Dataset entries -
━━━━

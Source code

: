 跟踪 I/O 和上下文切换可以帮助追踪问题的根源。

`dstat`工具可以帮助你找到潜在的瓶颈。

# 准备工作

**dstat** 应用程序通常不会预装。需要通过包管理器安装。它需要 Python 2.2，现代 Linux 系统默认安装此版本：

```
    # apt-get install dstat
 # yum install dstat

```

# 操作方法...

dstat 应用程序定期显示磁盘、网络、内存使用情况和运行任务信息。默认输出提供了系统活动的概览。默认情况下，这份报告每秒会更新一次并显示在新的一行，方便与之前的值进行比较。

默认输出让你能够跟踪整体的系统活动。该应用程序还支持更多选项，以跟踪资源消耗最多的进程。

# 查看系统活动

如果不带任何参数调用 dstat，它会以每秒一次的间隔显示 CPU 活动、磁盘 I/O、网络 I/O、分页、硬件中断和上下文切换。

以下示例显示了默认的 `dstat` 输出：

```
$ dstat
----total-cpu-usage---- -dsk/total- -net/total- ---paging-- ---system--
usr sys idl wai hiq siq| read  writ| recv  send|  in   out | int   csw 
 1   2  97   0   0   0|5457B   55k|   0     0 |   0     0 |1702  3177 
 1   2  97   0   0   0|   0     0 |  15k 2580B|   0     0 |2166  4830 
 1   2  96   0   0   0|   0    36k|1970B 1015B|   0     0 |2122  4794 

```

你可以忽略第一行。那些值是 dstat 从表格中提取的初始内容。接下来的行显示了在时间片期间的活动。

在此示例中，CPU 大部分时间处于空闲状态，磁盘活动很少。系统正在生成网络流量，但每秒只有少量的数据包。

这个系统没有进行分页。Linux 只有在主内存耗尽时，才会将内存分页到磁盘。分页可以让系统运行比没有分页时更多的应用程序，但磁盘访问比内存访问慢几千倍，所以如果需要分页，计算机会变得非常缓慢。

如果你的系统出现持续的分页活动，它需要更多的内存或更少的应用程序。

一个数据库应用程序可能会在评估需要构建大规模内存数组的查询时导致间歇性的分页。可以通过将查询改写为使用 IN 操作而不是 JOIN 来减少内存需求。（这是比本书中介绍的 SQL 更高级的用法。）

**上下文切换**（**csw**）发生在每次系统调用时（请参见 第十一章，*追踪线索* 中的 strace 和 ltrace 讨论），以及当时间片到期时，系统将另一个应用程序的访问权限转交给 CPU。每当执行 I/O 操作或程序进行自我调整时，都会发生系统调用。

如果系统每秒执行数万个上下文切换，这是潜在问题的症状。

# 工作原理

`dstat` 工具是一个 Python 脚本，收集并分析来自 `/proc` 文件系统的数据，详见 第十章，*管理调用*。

━━━━

REQUIREMENT - Return the entries exactly through the "dstat 应用程序定期显示" line.

SOLUTION TO THIS EXERCISE -
Source code

: 跟踪 I/O 和上下文切换可以帮助追踪问题的根源。

`dstat`工具可以帮助你找到潜在的瓶颈。

# 准备工作

**dstat** 应用程序通常不会预装。需要通过包管理器安装。它需要 Python 2.2，现代 Linux 系统默认安装此版本：

```
    # apt-get install dstat
 # yum install dstat

```

# 操作方法...

dstat 应用程序定期显示磁盘、网络、内存使用情况和运行任务信息。默认输出提供了系统活动的概览。默认情况下，这份报告每秒会更新一次并显示在新的一行，方便与之前的值进行比较。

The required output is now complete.